Alumni-Verein VFAS-UMR

Verein zur Förderung der Auszubildenden und Studierenden an der Universitätsmedizin Rostock e. V. 

Studienjahre sind ein prägender Abschnitt des Lebens und Alumni ein unersetzlicher Baustein für die nachhaltige Entwicklung einer Fakultät. Zu Beginn des Jahres 2022 wurde an der Universitätsmedizin Rostock ein Verein gegründet, um die entstandenen Verbindungen ehemaliger Studierender und Auszubildender zu ihrer Fakultät und Universität, ihrer Alma Mater, auch nach ihrer Studienzeit bzw. engagierten Tätigkeit an den Kliniken und Instituten zu erhalten und zu stärken. Zu den Gründungsmitgliedern zählen neben Studierenden (Theresa Greiner, Leo Heinig und Hannes Kaddatz), Prof. Robert Mlynski (HNO-Klinik und Alumni der Universität Rostock), Prof. Franka Stahl (Kieferorthopädie), Prof. Steffen Emmert (Dermatologie und Studiendekan), Prof. Ekkehardt Kumbier (Leiter der Sektion Geschichte und Ethik der Medizin), Prof. Markus Kipp (Anatomie), Dr. Katarina Gerdinand und Laura Hiepe B.A. (Klinische Anatomie) sowie zwei unserer Seniorprofessoren, Prof. Andreas Wree (ehemaliger Ordinarius der Anatomie) und Prof. Rudolf Guthoff (ehemaliger Ordinarius der Augenklinik). 

Ein wichtiger Pfeiler unserer zukünftigen Vereinsarbeit ist, neben der Förderung unserer Studierenden und Auszubildenden, der Aufbau eines Alumni-Netzwerkes. Zu diesem Zweck sollen regelmäßig interessante Vorträge, gesellschaftliche Abende sowie Führungen durch die Räumlichkeiten der Universitätsmedizin angeboten werden. Wir würden uns sehr freuen, wenn Sie sich daran aktiv beteiligen würden.

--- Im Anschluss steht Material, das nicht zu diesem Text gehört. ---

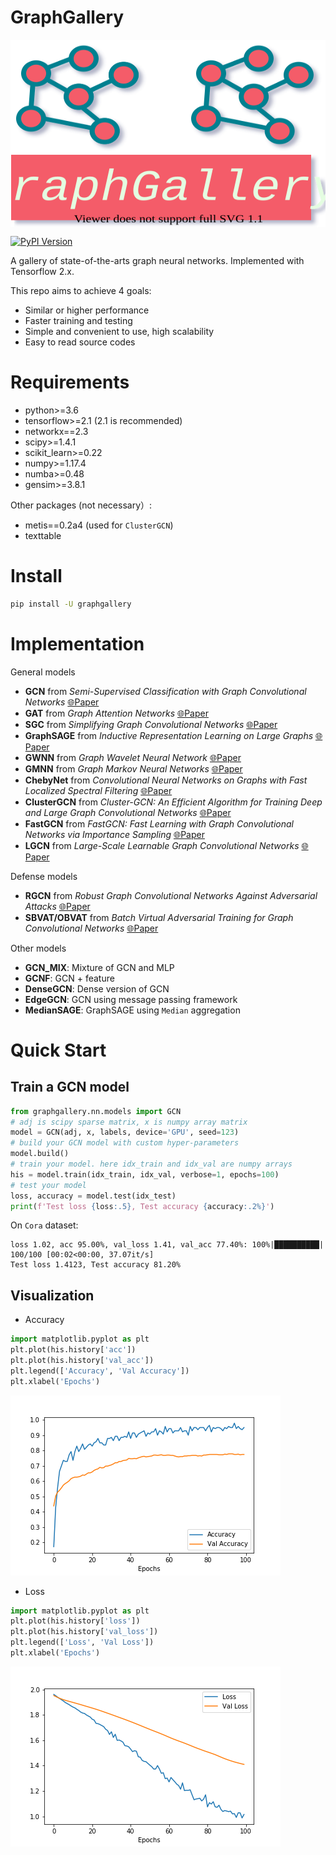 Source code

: # GraphGallery

[pypi-image]: https://badge.fury.io/py/graphgallery.svg
[pypi-url]: https://pypi.org/project/graphgallery/


<img src=./imgs/graphgallery.svg width = "1000" height = "300" alt="GraphGallery" align=center>

[![PyPI Version][pypi-image]][pypi-url]


A gallery of state-of-the-arts graph neural networks. Implemented with Tensorflow 2.x.

This repo aims to achieve 4 goals:
+ Similar or higher performance
+ Faster training and testing
+ Simple and convenient to use, high scalability
+ Easy to read source codes

# Requirements

+ python>=3.6
+ tensorflow>=2.1 (2.1 is recommended)
+ networkx==2.3
+ scipy>=1.4.1
+ scikit_learn>=0.22
+ numpy>=1.17.4
+ numba>=0.48
+ gensim>=3.8.1

Other packages (not necessary）:

+ metis==0.2a4 (used for `ClusterGCN`)
+ texttable

# Install
```bash
pip install -U graphgallery
```

# Implementation
General models
+ **GCN** from *Semi-Supervised Classification with Graph Convolutional Networks* [🌐Paper](https://arxiv.org/abs/1609.02907)
+ **GAT** from *Graph Attention Networks* [🌐Paper](https://arxiv.org/abs/1710.10903>)
+ **SGC** from *Simplifying Graph Convolutional Networks* [🌐Paper](https://arxiv.org/abs/1902.07153)
+ **GraphSAGE** from *Inductive Representation Learning on Large Graphs* [🌐Paper](https://arxiv.org/abs/1706.02216)
+ **GWNN** from *Graph Wavelet Neural Network* [🌐Paper](https://arxiv.org/abs/1904.07785)
+ **GMNN** from *Graph Markov Neural Networks* [🌐Paper](https://arxiv.org/abs/1905.06214>)
+ **ChebyNet** from *Convolutional Neural Networks on Graphs with Fast Localized Spectral Filtering* [🌐Paper](https://arxiv.org/abs/1606.09375>)
+ **ClusterGCN** from *Cluster-GCN: An Efficient Algorithm for Training Deep and Large Graph Convolutional Networks* [🌐Paper](https://arxiv.org/abs/1905.07953)
+ **FastGCN** from *FastGCN: Fast Learning with Graph Convolutional Networks via Importance Sampling* [🌐Paper](https://arxiv.org/abs/1801.10247)
+ **LGCN** from  *Large-Scale Learnable Graph Convolutional Networks* [🌐Paper](https://arxiv.org/abs/1808.03965)

Defense models
+ **RGCN** from *Robust Graph Convolutional Networks Against Adversarial Attacks* [🌐Paper](https://dl.acm.org/doi/10.1145/3292500.3330851)
+ **SBVAT/OBVAT** from *Batch Virtual Adversarial Training for Graph Convolutional Networks* [🌐Paper](https://arxiv.org/abs/1902.09192)

Other models
+ **GCN_MIX**: Mixture of GCN and MLP
+ **GCNF**: GCN + feature
+ **DenseGCN**: Dense version of GCN
+ **EdgeGCN**: GCN using message passing framework
+ **MedianSAGE**: GraphSAGE using `Median` aggregation

# Quick Start
## Train a GCN model
```python
from graphgallery.nn.models import GCN
# adj is scipy sparse matrix, x is numpy array matrix
model = GCN(adj, x, labels, device='GPU', seed=123)
# build your GCN model with custom hyper-parameters
model.build()
# train your model. here idx_train and idx_val are numpy arrays
his = model.train(idx_train, idx_val, verbose=1, epochs=100)
# test your model
loss, accuracy = model.test(idx_test)
print(f'Test loss {loss:.5}, Test accuracy {accuracy:.2%}')
```
On `Cora` dataset:
```
loss 1.02, acc 95.00%, val_loss 1.41, val_acc 77.40%: 100%|██████████| 100/100 [00:02<00:00, 37.07it/s]
Test loss 1.4123, Test accuracy 81.20%
```
## Visualization
+ Accuracy
```python
import matplotlib.pyplot as plt
plt.plot(his.history['acc'])
plt.plot(his.history['val_acc'])
plt.legend(['Accuracy', 'Val Accuracy'])
plt.xlabel('Epochs')
```
![visualization](./imgs/visualization_acc.png)

+ Loss
```python
import matplotlib.pyplot as plt
plt.plot(his.history['loss'])
plt.plot(his.history['val_loss'])
plt.legend(['Loss', 'Val Loss'])
plt.xlabel('Epochs')
```
![visualization](./imgs/visualization_loss.png)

Im Namen des Vereinsvorstandes

Prof. Dr. med. Dr. rer. nat. Markus Kipp

 

Weitere Informationen finden Sie in unserem Vereinsflyer.

 

Kontakt

Prof. Dr. Dr. Markus Kipp (Vereinsvorsitzender)
Institut für Anatomie  
Gertrudenstraße 9  
18057 Rostock
alumni{bei}med.uni-rostock.de

Festlicher Gala-Abend ehrt herausragende Leistungen an der Universitätsmedizin Rostock

Am 15. November 2025 fand im festlich geschmückten Festsaal des Vienna House Sonne Rostock der vierte Gala-Abend des Alumni- und Fördervereins der Universitätsmedizin Rostock statt. Rund 100 Gäste nahmen an der Veranstaltung teil und erlebten einen Abend voller Begegnungen, wissenschaftlicher Impulse und feierlicher Auszeichnungen. Den inhaltlichen Höhepunkt bildete der Festvortrag von Prof. Dr. Doris Weßels, Professorin für Wirtschaftsinformatik und Gründerin des virtuellen Kompetenzzentrums für Künstliche Intelligenz und wissenschaftliches Arbeiten. In ihrem Vortrag mit dem Titel „Wann bin ich nur noch ich? Mit künstlicher Intelligenz zum Human-AI-Hybrid“ gab sie einen eindrucksvollen Einblick in die Rolle der KI als digitalen Lebensbegleiter der Zukunft. Sie diskutierte, welche Aufgaben bereits heute an KI-Agenten übergehen, welche weiterhin dem Menschen vorbehalten bleiben und wie die zunehmende Verschmelzung menschlicher und künstlicher Fähigkeiten unser Selbstbild verändern könnte.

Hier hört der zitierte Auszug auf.